Rencontre avec Kim Yip Tong, réalisatrice de Pié dan lo
Un work in progress du documentaire d’animation Pié dan lo a été présenté en avril à La Réunion, dans le cadre de la première édition du Festival international du film de l’océan Indien (FIFOI). Nous avons voulu en savoir plus auprès de sa réalisatrice Kim Yip Tong avant la présentation du film au prochain Festival d’Annecy.

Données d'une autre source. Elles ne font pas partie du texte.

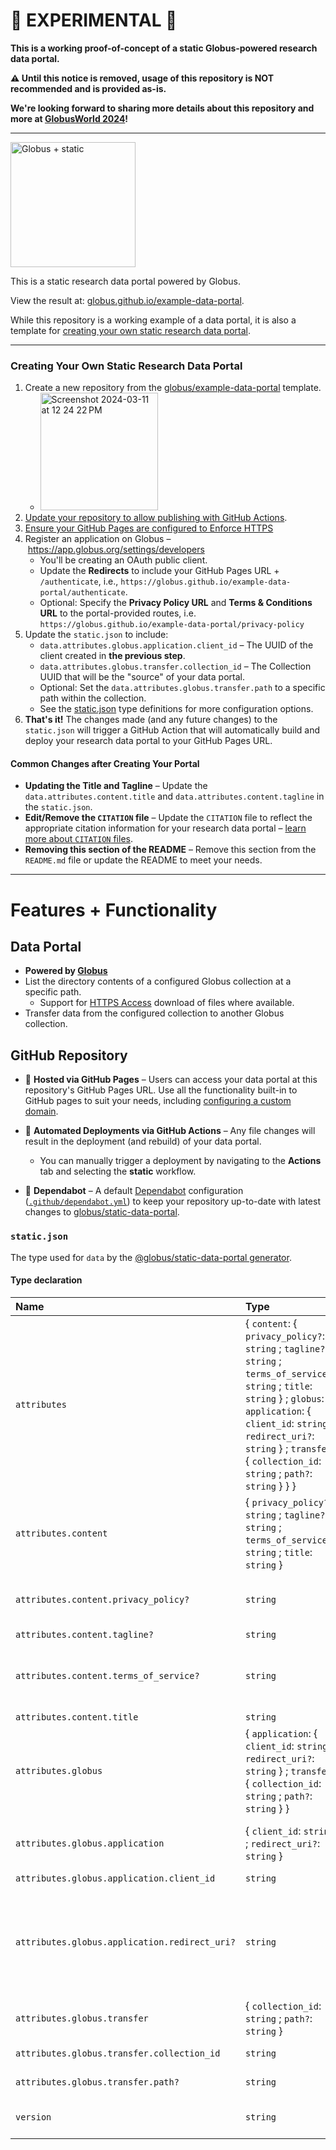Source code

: # 🧪 EXPERIMENTAL 🧪

**This is a working proof-of-concept of a static Globus-powered research data portal.**

**⚠️ Until this notice is removed, usage of this repository is NOT recommended and is provided as-is.**

**We're looking forward to sharing more details about this repository and more at [GlobusWorld 2024](https://www.globusworld.org/)!**


----

<img src="https://github.com/globus/example-data-portal/assets/694253/29723bc0-d692-47d5-bdc3-2625d3712cf3" height="200px" alt="Globus + static" />

This is a static research data portal powered by Globus.

View the result at: [globus.github.io/example-data-portal](https://globus.github.io/example-data-portal).

While this repository is a working example of a data portal, it is also a template for [creating your own static research data portal](#creating-your-own-static-research-data-portal).

----

### Creating Your Own Static Research Data Portal

1. Create a new repository from the [globus/example-data-portal](https://github.com/globus/example-data-portal) template.
   * <img width="188" alt="Screenshot 2024-03-11 at 12 24 22 PM" src="https://github.com/globus/example-data-portal/assets/694253/abffa5a5-86c8-47d9-be4b-f249d34505ab">
1. [Update your repository to allow publishing with GitHub Actions](https://docs.github.com/en/pages/getting-started-with-github-pages/configuring-a-publishing-source-for-your-github-pages-site#publishing-with-a-custom-github-actions-workflow).
1. [Ensure your GitHub Pages are configured to Enforce HTTPS](https://docs.github.com/en/pages/getting-started-with-github-pages/securing-your-github-pages-site-with-https)
1. Register an application on Globus – https://app.globus.org/settings/developers
   * You'll be creating an OAuth public client.
   * Update the **Redirects** to include your GitHub Pages URL + `/authenticate`, i.e., `https://globus.github.io/example-data-portal/authenticate`.
   * Optional: Specify the **Privacy Policy URL** and **Terms & Conditions URL** to the portal-provided routes, i.e. `https://globus.github.io/example-data-portal/privacy-policy`
1. Update the `static.json` to include:
   * `data.attributes.globus.application.client_id` – The UUID of the client created in **the previous step**.
   * `data.attributes.globus.transfer.collection_id` – The Collection UUID that will be the "source" of your data portal.
   * Optional: Set the `data.attributes.globus.transfer.path` to a specific path within the collection.
   * See the [static.json](#staticjson) type definitions for more configuration options.
1. **That's it!** The changes made (and any future changes) to the `static.json` will trigger a GitHub Action that will automatically build and deploy your research data portal to your GitHub Pages URL.


#### Common Changes after Creating Your Portal

- **Updating the Title and Tagline** – Update the `data.attributes.content.title` and `data.attributes.content.tagline` in the `static.json`.
- **Edit/Remove the `CITATION` file** – Update the `CITATION` file to reflect the appropriate citation information for your research data portal – [learn more about `CITATION` files](https://docs.github.com/en/repositories/managing-your-repositorys-settings-and-features/customizing-your-repository/about-citation-files).
- **Removing this section of the README** – Remove this section from the `README.md` file or update the README to meet your needs.

----

# Features + Functionality

## Data Portal

- **Powered by [Globus](https://www.globus.org/)**
- List the directory contents of a configured Globus collection at a specific path.
  - Support for [HTTPS Access](https://docs.globus.org/globus-connect-server/v5.4/https-access-collections/) download of files where available.
- Transfer data from the configured collection to another Globus collection.

## GitHub Repository

- 📄 **Hosted via GitHub Pages** – Users can access your data portal at this repository's GitHub Pages URL. Use all the functionality built-in to GitHub pages to suit your needs, including [configuring a custom domain](https://docs.github.com/en/pages/configuring-a-custom-domain-for-your-github-pages-site/about-custom-domains-and-github-pages).

- 🚀 **Automated Deployments via GitHub Actions** – Any file changes will result in the deployment (and rebuild) of your data portal.
   - You can manually trigger a deployment by navigating to the **Actions** tab and selecting the **static** workflow.
   
- 🤖 **Dependabot** – A default [Dependabot](https://docs.github.com/en/code-security/dependabot) configuration ([`.github/dependabot.yml`](.github/dependabot.yml)) to keep your repository up-to-date with latest changes to [globus/static-data-portal](https://github.com/globus/static-data-portal).

### `static.json`

The type used for `data` by the [@globus/static-data-portal generator](https://github.com/globus/static-data-portal).

#### Type declaration

| Name | Type | Description |
| :------ | :------ | :------ |
| `attributes` | \{ `content`: \{ `privacy_policy?`: `string` ; `tagline?`: `string` ; `terms_of_service?`: `string` ; `title`: `string`  } ; `globus`: \{ `application`: \{ `client_id`: `string` ; `redirect_uri?`: `string`  } ; `transfer`: \{ `collection_id`: `string` ; `path?`: `string`  }  }  } | - |
| `attributes.content` | \{ `privacy_policy?`: `string` ; `tagline?`: `string` ; `terms_of_service?`: `string` ; `title`: `string`  } | - |
| `attributes.content.privacy_policy?` | `string` | A privacy policy to be rendered at `/privacy-policy`. This is especially useful for associating the published URL with your registered Globus Auth application. |
| `attributes.content.tagline?` | `string` | - |
| `attributes.content.terms_of_service?` | `string` | Terms and conditions to be rendered at `/terms-and-conditions`. This is especially useful for associating the published URL with your registered Globus Auth application. |
| `attributes.content.title` | `string` | The title of the research data portal. |
| `attributes.globus` | \{ `application`: \{ `client_id`: `string` ; `redirect_uri?`: `string`  } ; `transfer`: \{ `collection_id`: `string` ; `path?`: `string`  }  } | - |
| `attributes.globus.application` | \{ `client_id`: `string` ; `redirect_uri?`: `string`  } | Information about your registered Globus Auth Application (Client) **`See`** https://docs.globus.org/api/auth/developer-guide/#developing-apps |
| `attributes.globus.application.client_id` | `string` | The UUID of the client application. |
| `attributes.globus.application.redirect_uri?` | `string` | The redirect URI for the Globus Auth login page to complete the OAuth2 flow. The portal will make a reasonable effort to determine this URI, but this field is provided as a fallback. To use the portal's built-in authorization handling, redirects should be sent to `/authenticate` on the host. **`Example`** ```ts "https://example.com/data-portal/authenticate" ``` |
| `attributes.globus.transfer` | \{ `collection_id`: `string` ; `path?`: `string`  } | Configuration for Transfer-related functionality in the portal. |
| `attributes.globus.transfer.collection_id` | `string` | The UUID of the Globus collection to list and transfer files from. |
| `attributes.globus.transfer.path?` | `string` | The path on the collection to list and transfer files from. |
| `version` | `string` | The version of the `data` object, which is used to determine how the generator will render its `attributes`. **`Example`** ```ts "1.0.0" ``` |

En juillet 2020, soit en pleine période de pandémie mondiale, l’océan Indien avait vu ses eaux contaminées par le naufrage d’un pétrolier japonais, le Wakashio, au large de l’île Maurice. Territoire d’émotion pour la cinéaste et son équipe, puisque c’est là, entre l’île Maurice et La Réunion, que ce très beau film, ode chorale fourmillant d’idées visuelles, a vu le jour. Pour sa première internationale, le film rejoindra la compétition des courts métrages du prochain Festival d’animation d’Annecy, au mois de juin.
Pour raconter la marée noire survenue en 2020 dans un lagon mauricien et les actions menées par les communautés locales, vous utilisez une série de témoignages, posés en voix off sur l’animation. D’où viennent ces propos ?
La catastrophe s’est produite au sud-est de l’île, et je vis au sud-ouest. Je souhaitais laisser aux personnes les plus directement impactées le soin de raconter cette histoire. Je suis donc partie à leur rencontre, dans la région de Mahébourg, où l’on trouve beaucoup de villages de pêche. Les habitants vivent exclusivement de ce qu’offre l’océan – et il est ici très généreux. Ces voix sont celles de pêcheurs, skippers, kite-surfers, activiste engagée pour l’écologie marine – ils incarnent ce qui est central pour moi dans ce film : le lien à l’océan. Pour être le plus inclusif possible, j’ai veillé à la diversité de genre, de classes sociales, mais aussi à la présence des trois langues, anglais, créole, français. C’est symptomatique de Maurice, nous sommes tous plus ou moins trilingues – l’anglais étant la langue officielle – ce qui témoigne directement de notre passé colonial. L’île a été occupée par la France, puis le Royaume-Uni. Notre trilinguisme le raconte.
La dimension de corps collectif est particulièrement incarnée dans la structure de votre film. Une chaîne solidaire s’organise immédiatement entre les humain.e.s pour faire front face à la marée noire. Même les animaux viennent prêter main forte.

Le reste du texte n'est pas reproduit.